Persons, to whom Mr. Mathew had made the complaint, had been produced during the enquiry. Thus, non-examination of Mr. Mathew is not fatal in the facts of this case. It cannot be said that enquiry report is based on no evidence. As regards contention of petitioner that statement of Mr. Mathew was not recorded, the same also has no force. There is no law that such a complaint has to be taken in writing, more particularly in the facts of this case, when Mr. Mathew was checking out the hotel to leave Delhi. There is no gainsaying that Labour court or Industrial Tribunal has not to evaluate the evidence recorded during the enquiry to take an independent view.

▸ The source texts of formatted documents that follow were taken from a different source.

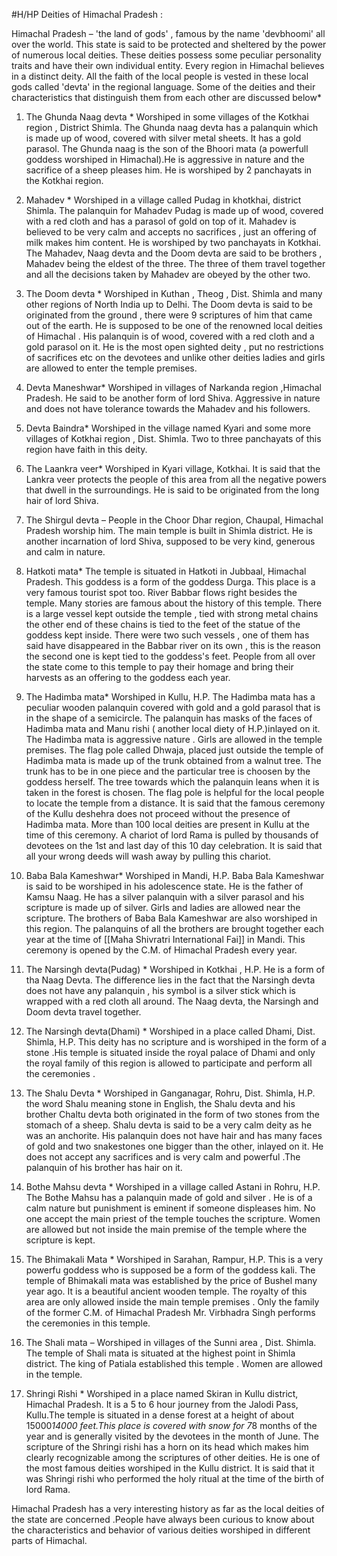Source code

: #H/HP 
Deities of Himachal Pradesh :

Himachal Pradesh – 'the land of gods' , famous by the name 'devbhoomi' all over the world. This state is said to be protected and sheltered by the power of numerous local deities. These deities possess some peculiar personality traits and have their own individual entity. Every region in Himachal believes in a distinct deity. All the faith of the local people is vested in these local gods called 'devta' in the regional language. 
Some of the deities and their characteristics that distinguish them from each other are discussed below*

1) The Ghunda Naag devta * Worshiped in some villages of the Kotkhai region , District Shimla. The Ghunda naag devta has a palanquin which is made up of wood, covered with silver metal sheets. It has a gold parasol. The Ghunda naag is the son of the Bhoori mata (a powerfull goddess worshiped in Himachal).He is aggressive in nature and the sacrifice of a sheep pleases him. He is worshiped by 2 panchayats in the Kotkhai region.

2) Mahadev * Worshiped in a village called Pudag in khotkhai, district Shimla. The palanquin for Mahadev Pudag is made up of wood, covered with a red cloth and has a parasol of gold on top of it. Mahadev is believed to be very calm and accepts no sacrifices , just an offering of milk makes him content. He is worshiped by two panchayats in Kotkhai. The Mahadev, Naag devta and the Doom devta are said to be brothers , Mahadev being the eldest of the three. The three of them travel together and all the decisions taken by Mahadev are obeyed by the other two.

3) The Doom devta * Worshiped in Kuthan , Theog , Dist. Shimla and many other regions of North India up to Delhi. The Doom devta is said to be originated from the ground , there were 9 scriptures of him that came out of the earth. He is supposed to be one of the renowned local deities of Himachal . His palanquin is of wood, covered with a red cloth and a gold parasol on it. He is the most open sighted deity , put no restrictions of sacrifices etc on the devotees and unlike other deities ladies and girls are allowed to enter the temple premises.

4) Devta Maneshwar* Worshiped in villages of Narkanda region ,Himachal Pradesh. He said to be another form of lord Shiva. Aggressive in nature and does not have tolerance towards the Mahadev and his followers.

5) Devta Baindra* Worshiped in the village named Kyari and some more villages of Kotkhai region , Dist. Shimla. Two to three panchayats of this region have faith in this deity.

6) The Laankra veer* Worshiped in Kyari village, Kotkhai. It is said that the Lankra veer protects the people of this area from all the negative powers that dwell in the surroundings. He is said to be originated from the long hair of lord Shiva.

7) The Shirgul devta – People in the Choor Dhar region, Chaupal, Himachal Pradesh worship him. The main temple is built in Shimla district. He is another incarnation of lord Shiva, supposed to be very kind, generous and calm in nature.

8) Hatkoti mata* The temple is situated in Hatkoti in Jubbaal, Himachal Pradesh. This goddess is a form of the goddess Durga. This place is a very famous tourist spot too. River Babbar flows right besides the temple. Many stories are famous about the history of this temple. There is a large vessel kept outside the temple , tied with strong metal chains the other end of these chains is tied to the feet of the statue of the goddess kept inside. There were two such vessels , one of them has said have disappeared in the Babbar river on its own , this is the reason the second one is kept tied to the goddess's feet. People from all over the state come to this temple to pay their homage and bring their harvests as an offering to the goddess each year.

9) The Hadimba mata* Worshiped in Kullu, H.P. The Hadimba mata has a peculiar wooden palanquin covered with gold and a gold parasol that is in the shape of a semicircle. The palanquin has masks of the faces of Hadimba mata and Manu rishi ( another local diety of H.P.)inlayed on it. The Hadimba mata is aggressive nature . Girls are allowed in the temple premises. The flag pole called Dhwaja, placed just outside the temple of Hadimba mata is made up of the trunk obtained from a walnut tree. The trunk has to be in one piece and the particular tree is choosen by the goddess herself. The tree towards which the palanquin leans when it is taken in the forest is chosen. The flag pole is helpful for the local people to locate the temple from a distance. It is said that the famous ceremony of the Kullu deshehra does not proceed without the presence of Hadimba mata. More than 100 local deities are present in Kullu at the time of this ceremony. A chariot of lord Rama is pulled by thousands of devotees on the 1st and last day of this 10 day celebration. It is said that all your wrong deeds will wash away by pulling this chariot.

10) Baba Bala Kameshwar* Worshiped in Mandi, H.P. Baba Bala Kameshwar is said to be worshiped in his adolescence state. He is the father of Kamsu Naag. He has a silver palanquin with a silver parasol and his scripture is made up of silver. Girls and ladies are allowed near the scripture. The brothers of Baba Bala Kameshwar are also worshiped in this region. The palanquins of all the brothers are brought together each year at the time of [[Maha Shivratri International Fai]] in Mandi. This ceremony is opened by the C.M. of Himachal Pradesh every year. 

11) The Narsingh devta(Pudag) * Worshiped in Kotkhai , H.P. He is a form of tha Naag Devta. The difference lies in the fact that the Narsingh devta does not have any palanquin , his symbol is a silver stick which is wrapped with a red cloth all around. The Naag devta, the Narsingh and Doom devta travel together. 

12) The Narsingh devta(Dhami) * Worshiped in a place called Dhami, Dist. Shimla, H.P. This deity has no scripture and is worshiped in the form of a stone .His temple is situated inside the royal palace of Dhami and only the royal family of this region is allowed to participate and perform all the ceremonies . 

13) The Shalu Devta * Worshiped in Ganganagar, Rohru, Dist. Shimla, H.P. the word Shalu meaning stone in English, the Shalu devta and his brother Chaltu devta both originated in the form of two stones from the stomach of a sheep. Shalu devta is said to be a very calm deity as he was an anchorite. His palanquin does not have hair and has many faces of gold and two snakestones one bigger than the other, inlayed on it. He does not accept any sacrifices and is very calm and powerful .The palanquin of his brother has hair on it.

14) Bothe Mahsu devta * Worshiped in a village called Astani in Rohru, H.P. The Bothe Mahsu has a palanquin made of gold and silver . He is of a calm nature but punishment is eminent if someone displeases him. No one accept the main priest of the temple touches the scripture. Women are allowed but not inside the main premise of the temple where the scripture is kept.

15) The Bhimakali Mata * Worshiped in Sarahan, Rampur, H.P. This is a very powerfu goddess who is supposed be a form of the goddess kali. The temple of Bhimakali mata was established by the price of Bushel many year ago. It is a beautiful ancient wooden temple. The royalty of this area are only allowed inside the main temple premises . Only the family of the former C.M. of Himachal Pradesh Mr. Virbhadra Singh performs the ceremonies in this temple.

16) The Shali mata – Worshiped in villages of the Sunni area , Dist. Shimla. The temple of Shali mata is situated at the highest point in Shimla district. The king of Patiala established this temple . Women are allowed in the temple.

17) Shringi Rishi * Worshiped in a place named Skiran in Kullu district, Himachal Pradesh. It is a 5 to 6 hour journey from the Jalodi Pass, Kullu.The temple is situated in a dense forest at a height of about 15000*14000 feet.This place is covered with snow for 7*8 months of the year and is generally visited by the devotees in the month of June. The scripture of the Shringi rishi has a horn on its head which makes him clearly recognizable among the scriptures of other deities. He is one of the most famous deities worshiped in the Kullu district. It is said that it was Shringi rishi who performed the holy ritual at the time of the birth of lord Rama.

Himachal Pradesh has a very interesting history as far as the local deities of the state are concerned .People have always been curious to know about the characteristics and behavior of various deities worshiped in different parts of Himachal.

If the view taken by the Enquiry Officer is based on some evidence it cannot be interfered by re-appreciating such evidence. If there is violation of principles of natural justice and conclusions are based on no evidence only then interference is warranted. 9. Now coming to second contention, a perusal of order makes it clear that it is an order of discharge by way of punishment. A wholistic reading of order shows that it is an order of discharge and not of retrenchment. A lenient and humanitarian view was taken by the respondent in order to accord monetary benefits equivalent to retrenchment compensation and notice pay to petitioner at the time of his discharge which act of respondent by itself would not attract the Section 2(oo) of the Act. 10. For the foregoing reasons, writ petition is dismissed.